The task: Transcribe every entry that follows, word for word, and omit the images.
------ Data under study
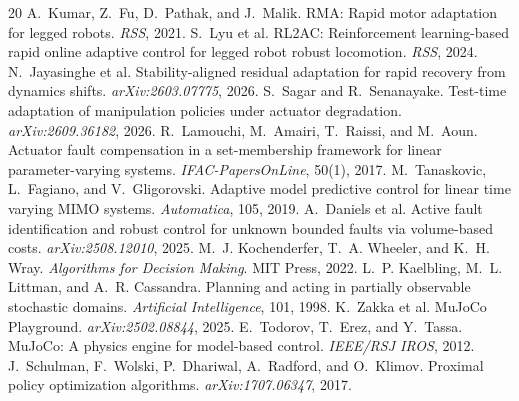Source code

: \documentclass[10pt,twocolumn]{article}
\begin{document}

\begin{thebibliography}{20}\footnotesize
{} A.~Kumar, Z.~Fu, D.~Pathak, and J.~Malik. RMA: Rapid motor adaptation for legged robots. \emph{RSS}, 2021.
 S.~Lyu et al. RL2AC: Reinforcement learning-based rapid online adaptive control for legged robot robust locomotion. \emph{RSS}, 2024.
 N.~Jayasinghe et al. Stability-aligned residual adaptation for rapid recovery from dynamics shifts. \emph{arXiv:2603.07775}, 2026.
 S.~Sagar and R.~Senanayake. Test-time adaptation of manipulation policies under actuator degradation. \emph{arXiv:2609.36182}, 2026.
 R.~Lamouchi, M.~Amairi, T.~Raissi, and M.~Aoun. Actuator fault compensation in a set-membership framework for linear parameter-varying systems. \emph{IFAC-PapersOnLine}, 50(1), 2017.
 M.~Tanaskovic, L.~Fagiano, and V.~Gligorovski. Adaptive model predictive control for linear time varying MIMO systems. \emph{Automatica}, 105, 2019.
 A.~Daniels et al. Active fault identification and robust control for unknown bounded faults via volume-based costs. \emph{arXiv:2508.12010}, 2025.
 M.~J. Kochenderfer, T.~A. Wheeler, and K.~H. Wray. \emph{Algorithms for Decision Making}. MIT Press, 2022.
 L.~P. Kaelbling, M.~L. Littman, and A.~R. Cassandra. Planning and acting in partially observable stochastic domains. \emph{Artificial Intelligence}, 101, 1998.
 K.~Zakka et al. MuJoCo Playground. \emph{arXiv:2502.08844}, 2025.
 E.~Todorov, T.~Erez, and Y.~Tassa. MuJoCo: A physics engine for model-based control. \emph{IEEE/RSJ IROS}, 2012.
 J.~Schulman, F.~Wolski, P.~Dhariwal, A.~Radford, and O.~Klimov. Proximal policy optimization algorithms. \emph{arXiv:1707.06347}, 2017.
\end{thebibliography}
\end{document}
------------
Response to this task:
Source code

: \documentclass[10pt,twocolumn]{article}
\begin{document}

\begin{thebibliography}{20}\footnotesize
{} A.~Kumar, Z.~Fu, D.~Pathak, and J.~Malik. RMA: Rapid motor adaptation for legged robots. \emph{RSS}, 2021.
 S.~Lyu et al. RL2AC: Reinforcement learning-based rapid online adaptive control for legged robot robust locomotion. \emph{RSS}, 2024.
 N.~Jayasinghe et al. Stability-aligned residual adaptation for rapid recovery from dynamics shifts. \emph{arXiv:2603.07775}, 2026.
 S.~Sagar and R.~Senanayake. Test-time adaptation of manipulation policies under actuator degradation. \emph{arXiv:2609.36182}, 2026.
 R.~Lamouchi, M.~Amairi, T.~Raissi, and M.~Aoun. Actuator fault compensation in a set-membership framework for linear parameter-varying systems. \emph{IFAC-PapersOnLine}, 50(1), 2017.
 M.~Tanaskovic, L.~Fagiano, and V.~Gligorovski. Adaptive model predictive control for linear time varying MIMO systems. \emph{Automatica}, 105, 2019.
 A.~Daniels et al. Active fault identification and robust control for unknown bounded faults via volume-based costs. \emph{arXiv:2508.12010}, 2025.
 M.~J. Kochenderfer, T.~A. Wheeler, and K.~H. Wray. \emph{Algorithms for Decision Making}. MIT Press, 2022.
 L.~P. Kaelbling, M.~L. Littman, and A.~R. Cassandra. Planning and acting in partially observable stochastic domains. \emph{Artificial Intelligence}, 101, 1998.
 K.~Zakka et al. MuJoCo Playground. \emph{arXiv:2502.08844}, 2025.
 E.~Todorov, T.~Erez, and Y.~Tassa. MuJoCo: A physics engine for model-based control. \emph{IEEE/RSJ IROS}, 2012.
 J.~Schulman, F.~Wolski, P.~Dhariwal, A.~Radford, and O.~Klimov. Proximal policy optimization algorithms. \emph{arXiv:1707.06347}, 2017.
\end{thebibliography}
\end{document}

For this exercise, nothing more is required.